- _Your task_
Tally the lines below containing "joined" and report only the total.

-- -- --

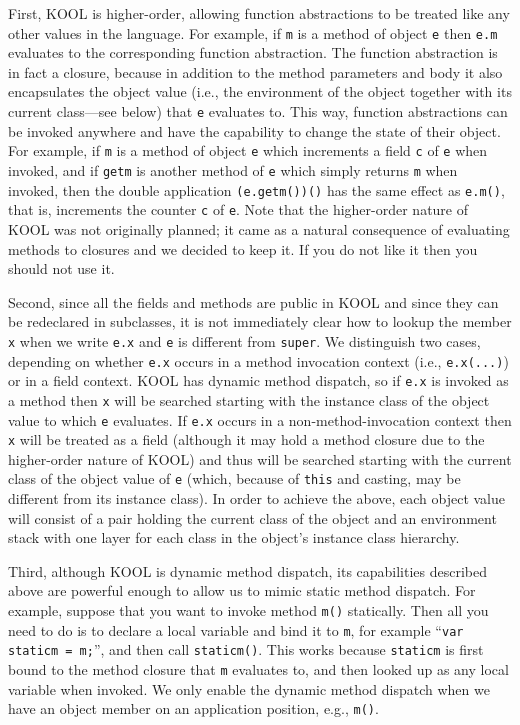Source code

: \begin{latexComment}
First, KOOL is higher-order, allowing function abstractions to be
treated like any other values in the language.  For example, if
\texttt{m} is a method of object \texttt{e} then \texttt{e.m}
evaluates to the corresponding function abstraction.  The function
abstraction is in fact a closure, because in addition to the method
parameters and body it also encapsulates the object value (i.e., the
environment of the object together with its current class---see below)
that \texttt{e} evaluates to.  This way, function abstractions can be
invoked anywhere and have the capability to change the state of their
object.  For example, if \texttt{m} is a method of object \texttt{e}
which increments a field \texttt{c} of \texttt{e} when invoked, and if
\texttt{getm} is another method of \texttt{e} which simply returns
\texttt{m} when invoked, then the double application
\texttt{(e.getm())()} has the same effect as \texttt{e.m()}, that is,
increments the counter \texttt{c} of \texttt{e}.  Note that the
higher-order nature of KOOL was not originally planned; it came as a
natural consequence of evaluating methods to closures and we decided
to keep it.  If you do not like it then you should not use it.

Second, since all the fields and methods are public in KOOL and since
they can be redeclared in subclasses, it is not immediately clear how
to lookup the member \texttt{x} when we write \texttt{e.x} and
\texttt{e} is different from \texttt{super}.  We distinguish two cases,
depending on whether \texttt{e.x} occurs in a method invocation
context (i.e., \texttt{e.x(...)}) or in a field context.  KOOL has
dynamic method dispatch, so if \texttt{e.x} is invoked as a method
then \texttt{x} will be searched starting with the instance class of
the object value to which \texttt{e} evaluates.  If \texttt{e.x}
occurs in a non-method-invocation context then \texttt{x} will be
treated as a field (although it may hold a method closure due to the
higher-order nature of KOOL) and thus will be searched starting with
the current class of the object value of \texttt{e} (which, because of
\texttt{this} and casting, may be different from its instance class).
In order to achieve the above, each object value will consist of a
pair holding the current class of the object and an environment stack
with one layer for each class in the object's instance class hierarchy.

Third, although KOOL is dynamic method dispatch, its capabilities
described above are powerful enough to allow us to mimic static
method dispatch.  For example, suppose that you want to invoke method
\texttt{m()} statically.  Then all you need to do is to declare a
local variable and bind it to \texttt{m}, for example ``\texttt{var
staticm = m;}'', and then call \texttt{staticm()}.  This works because
\texttt{staticm} is first bound to the method closure that \texttt{m}
evaluates to, and then looked up as any local variable when invoked.
We only enable the dynamic method dispatch when we have an object
member on an application position, e.g., \texttt{m()}.


\end{latexComment}
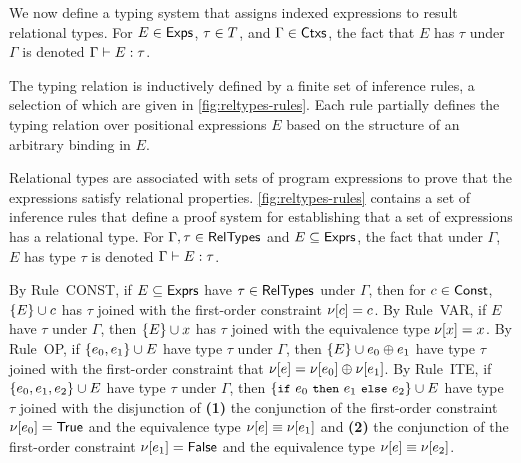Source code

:     
We now define a typing system that assigns indexed expressions to
result relational types.
%
For $E \in \mathsf{Exps}$, $\tau \in T$, and $\Gamma \in \mathsf{Ctxs}$,
the fact that $E$ has $\tau$ under $\Gamma$ is denoted
$\Gamma \vdash E : \tau$.

The typing relation is inductively defined by a finite set of
inference rules, a selection of which are given in
\autoref{fig:reltypes-rules}.
%
Each rule partially defines the typing relation over positional
expressions $E$ based on the structure of an arbitrary binding in $E$.

Relational types are associated with sets of program expressions to
prove that the expressions satisfy relational properties.
%
\autoref{fig:reltypes-rules} contains a set of inference rules that
define a proof system for establishing that a set of expressions has a
relational type.
%
For $\Gamma, \tau \in \mathsf{RelTypes}$ and $E \subseteq \mathsf{Exprs}$, the fact
that under $\Gamma$, $E$ has type $\tau$ is denoted $\Gamma \vdash E
: \tau$.

%
By Rule~CONST, if $E \subseteq \mathsf{Exprs}$ have $\tau \in \mathsf{RelTypes}$ under
$\Gamma$, then for $c \in \mathsf{Const}$, $\{ E \} \cup c$ has $\tau$ joined with
the first-order constraint $\nu[ c ] = c$.
By Rule~VAR, if $E$ have $\tau$ under $\Gamma$, then $\{ E \} \cup x$ has
$\tau$ joined with the equivalence type $\nu[ x ] = x$.
By Rule~OP, if $\{  e_0, e_1  \} \cup E$ have type $\tau$ under
$\Gamma$, then $\{  E  \} \cup  e_0 \oplus e_1 $ have type $\tau$ joined
with the first-order constraint that $\nu[ e ] = \nu[ e_0 ] \oplus
\nu[ e_1 ]$.
By Rule~ITE, if $\{  e_0, e_1, e_2  \} \cup E$ have type $\tau$
under $\Gamma$, then $\add { \ite{ e_0 }{ e_1 }{ e_2 } }{ E }$ have
type $\tau$ joined with the disjunction of \textbf{(1)} the
conjunction of the first-order constraint $\nu[ e_0 ] = \mathsf{True}$ and
the equivalence type $\nu[ e ] \equiv \nu[ e_1 ]$ and %
\textbf{(2)} the conjunction of the first-order constraint
$\nu[ e_1 ] = \mathsf{False}$ and the equivalence type $\nu[ e ] \equiv
\nu[ e_2 ]$.

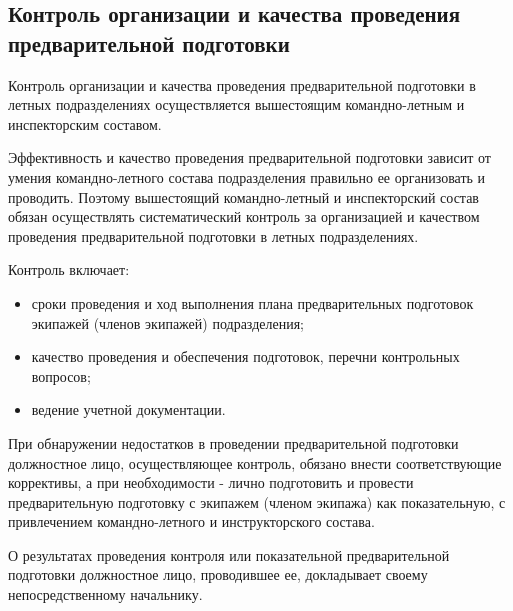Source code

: \subsection{Контроль организации и качества проведения предварительной подготовки}


Контроль организации и качества проведения предварительной подготовки в летных подразделениях осуществляется вышестоящим командно-летным и инспекторским составом.

Эффективность и качество проведения предварительной подготовки зависит от умения командно-летного состава подразделения правильно ее организовать и проводить. Поэтому вышестоящий командно-летный и инспекторский состав обязан осуществлять систематический контроль за организацией и качеством проведения предварительной подготовки в летных подразделениях.

Контроль включает:
\begin{itemize}
    \item сроки проведения и ход выполнения плана предварительных подготовок экипажей (членов экипажей) подразделения;
    \item качество проведения и обеспечения подготовок, перечни контрольных вопросов;
    \item ведение учетной документации.
\end{itemize}

При обнаружении недостатков в проведении предварительной подготовки должностное лицо, осуществляющее контроль, обязано внести соответствующие коррективы, а при необходимости - лично подготовить и провести предварительную подготовку с экипажем (членом экипажа) как показательную, с привлечением командно-летного и инструкторского состава.

О результатах проведения контроля или показательной предварительной подготовки должностное лицо, проводившее ее, докладывает своему непосредственному начальнику.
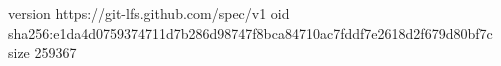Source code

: version https://git-lfs.github.com/spec/v1
oid sha256:e1da4d0759374711d7b286d98747f8bca84710ac7fddf7e2618d2f679d80bf7c
size 259367
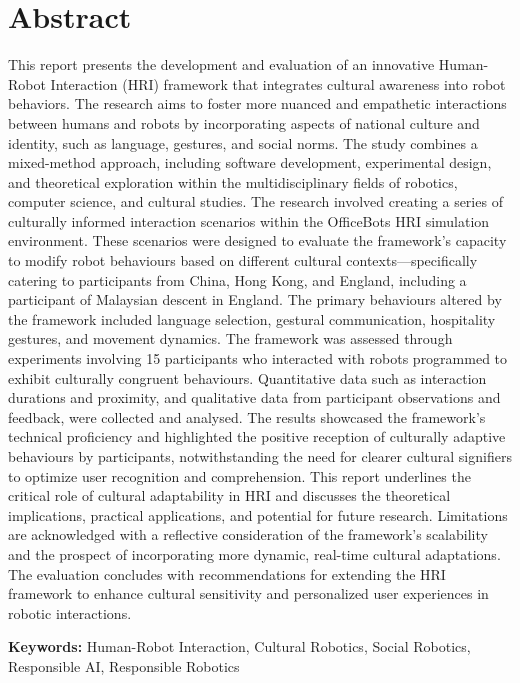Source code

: 
\chapter*{Abstract}


This report presents the development and evaluation of an innovative Human-Robot Interaction (HRI) framework that integrates cultural awareness into robot behaviors. The research aims to foster more nuanced and empathetic interactions between humans and robots by incorporating aspects of national culture and identity, such as language, gestures, and social norms. The study combines a mixed-method approach, including software development, experimental design, and theoretical exploration within the multidisciplinary fields of robotics, computer science, and cultural studies.
The research involved creating a series of culturally informed interaction scenarios within the OfficeBots HRI simulation environment. These scenarios were designed to evaluate the framework's capacity to modify robot behaviours based on different cultural contexts—specifically catering to participants from China, Hong Kong, and England, including a participant of Malaysian descent in England. The primary behaviours altered by the framework included language selection, gestural communication, hospitality gestures, and movement dynamics.
The framework was assessed through experiments involving 15 participants who interacted with robots programmed to exhibit culturally congruent behaviours. Quantitative data such as interaction durations and proximity, and qualitative data from participant observations and feedback, were collected and analysed. The results showcased the framework's technical proficiency and highlighted the positive reception of culturally adaptive behaviours by participants, notwithstanding the need for clearer cultural signifiers to optimize user recognition and comprehension.
This report underlines the critical role of cultural adaptability in HRI and discusses the theoretical implications, practical applications, and potential for future research. Limitations are acknowledged with a reflective consideration of the framework's scalability and the prospect of incorporating more dynamic, real-time cultural adaptations. The evaluation concludes with recommendations for extending the HRI framework to enhance cultural sensitivity and personalized user experiences in robotic interactions.

\textbf{Keywords:} Human-Robot Interaction, Cultural Robotics, Social Robotics, Responsible AI, Responsible Robotics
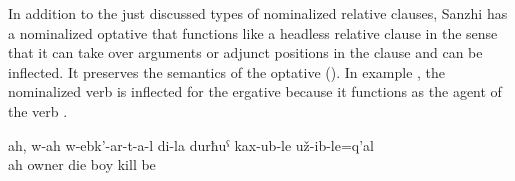 In addition to the just discussed types of nominalized relative clauses, Sanzhi has a nominalized optative that functions like a headless relative clause in the sense that it can take over arguments or adjunct positions in the clause and can be inflected. It preserves the semantics of the optative (). In example , the nominalized verb   is inflected for the ergative because it functions as the agent of the verb  .
%
\begin{exe}
	\ex	\label{ex:Ah, the ones who have one beloved (i.e. the owners), who have apparently killed my son, may they die}
	\gll	ah,	w-ah	w-ebk'-ar-t-a-l	di-la	durħuˁ	kax-ub-le	už-ib-le=q'al\\
		ah	owner	die		boy	kill	be\\
	\glt	{}
\end{exe}
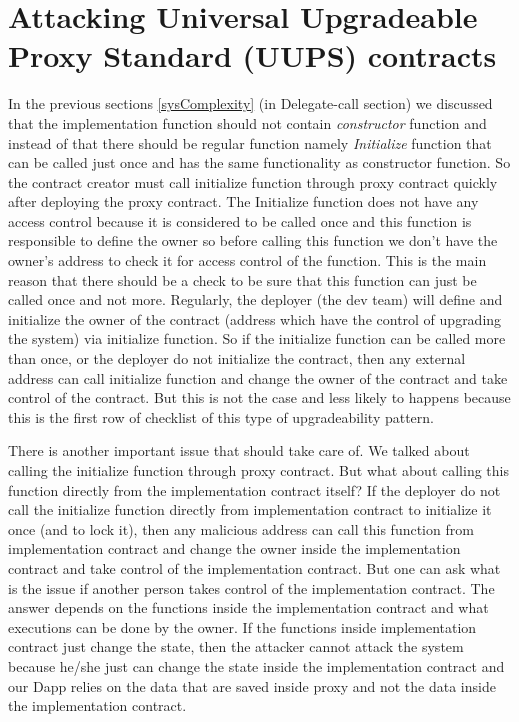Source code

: \section{Attacking Universal Upgradeable Proxy Standard (UUPS) contracts} \label{sec:attackUUPS}
In the previous sections \ref{sysComplexity} (in Delegate-call section) we discussed that the implementation function should not contain \textit{constructor} function and instead of that there should be regular function namely \textit{Initialize} function that can be called just once and has the same functionality as constructor function. So the contract creator must call initialize function through proxy contract quickly after deploying the proxy contract. The Initialize function does not have any access control because it is considered to be called once and this function is responsible to define the owner so before calling this function we don't have the owner's address to check it for access control of the function. This is the main reason that there should be a check to be sure that this function can just be called once and not more. Regularly, the deployer (the dev team) will define and initialize the owner of the contract (address which have the control of upgrading the system) via initialize function. So if the initialize function can be called more than once, or the deployer do not initialize the contract, then any external address can call initialize function and change the owner of the contract and take control of the contract. But this is not the case and less likely to happens because this is the first row of checklist of this type of upgradeability pattern.

There is another important issue that should take care of. We talked about calling the initialize function through proxy contract. But what about calling this function directly from the implementation contract itself? If the deployer do not call the initialize function directly from implementation contract to initialize it once (and to lock it), then any malicious address can call this function from implementation contract and change the owner inside the implementation contract and take control of the implementation contract. But one can ask what is the issue if another person takes control of the implementation contract. The answer depends on the functions inside the implementation contract and what executions can be done by the owner. If the functions inside implementation contract just change the state, then the attacker cannot attack the system because he/she just can change the state inside the implementation contract and our Dapp relies on the data that are saved inside proxy and not the data inside the implementation contract.

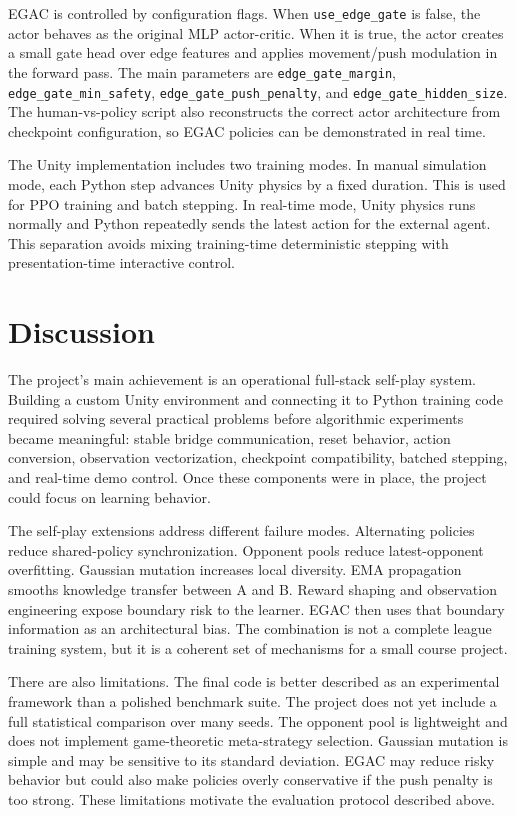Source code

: \documentclass{article}
\begin{document}
EGAC is controlled by configuration flags. When \texttt{use\_edge\_gate} is false, the actor behaves as the original MLP actor-critic. When it is true, the actor creates a small gate head over edge features and applies movement/push modulation in the forward pass. The main parameters are \texttt{edge\_gate\_margin}, \texttt{edge\_gate\_min\_safety}, \texttt{edge\_gate\_push\_penalty}, and \texttt{edge\_gate\_hidden\_size}. The human-vs-policy script also reconstructs the correct actor architecture from checkpoint configuration, so EGAC policies can be demonstrated in real time.

The Unity implementation includes two training modes. In manual simulation mode, each Python step advances Unity physics by a fixed duration. This is used for PPO training and batch stepping. In real-time mode, Unity physics runs normally and Python repeatedly sends the latest action for the external agent. This separation avoids mixing training-time deterministic stepping with presentation-time interactive control.

\section{Discussion}

The project's main achievement is an operational full-stack self-play system. Building a custom Unity environment and connecting it to Python training code required solving several practical problems before algorithmic experiments became meaningful: stable bridge communication, reset behavior, action conversion, observation vectorization, checkpoint compatibility, batched stepping, and real-time demo control. Once these components were in place, the project could focus on learning behavior.

The self-play extensions address different failure modes. Alternating policies reduce shared-policy synchronization. Opponent pools reduce latest-opponent overfitting. Gaussian mutation increases local diversity. EMA propagation smooths knowledge transfer between A and B. Reward shaping and observation engineering expose boundary risk to the learner. EGAC then uses that boundary information as an architectural bias. The combination is not a complete league training system, but it is a coherent set of mechanisms for a small course project.

There are also limitations. The final code is better described as an experimental framework than a polished benchmark suite. The project does not yet include a full statistical comparison over many seeds. The opponent pool is lightweight and does not implement game-theoretic meta-strategy selection. Gaussian mutation is simple and may be sensitive to its standard deviation. EGAC may reduce risky behavior but could also make policies overly conservative if the push penalty is too strong. These limitations motivate the evaluation protocol described above.
\end{document}

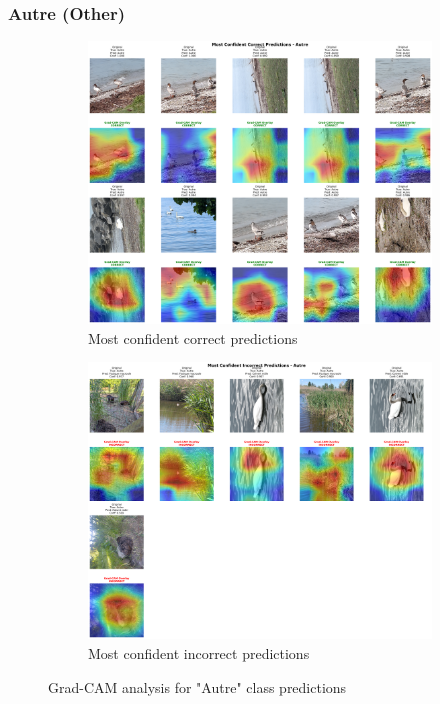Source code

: \documentclass[12pt,a4paper]{article}
\begin{document}
\subsubsection{Autre (Other)}

\begin{figure}[H]
    \centering
    \begin{subfigure}[b]{0.45\textwidth}
        \centering
        \includegraphics[width=\textwidth]{../../output/gradcam_best_model_analysis_20250615_172003/class_analysis/Autre_correct.png}
        \caption{Most confident correct predictions}
        \label{fig:autre_correct}
    \end{subfigure}
    \hfill
    \begin{subfigure}[b]{0.45\textwidth}
        \centering
        \includegraphics[width=\textwidth]{../../output/gradcam_best_model_analysis_20250615_172003/class_analysis/Autre_incorrect.png}
        \caption{Most confident incorrect predictions}
        \label{fig:autre_incorrect}
    \end{subfigure}
    \caption{Grad-CAM analysis for "Autre" class predictions}
    \label{fig:autre_gradcam}
\end{figure}
\end{document}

-- -- --

- _Solution to this task_
4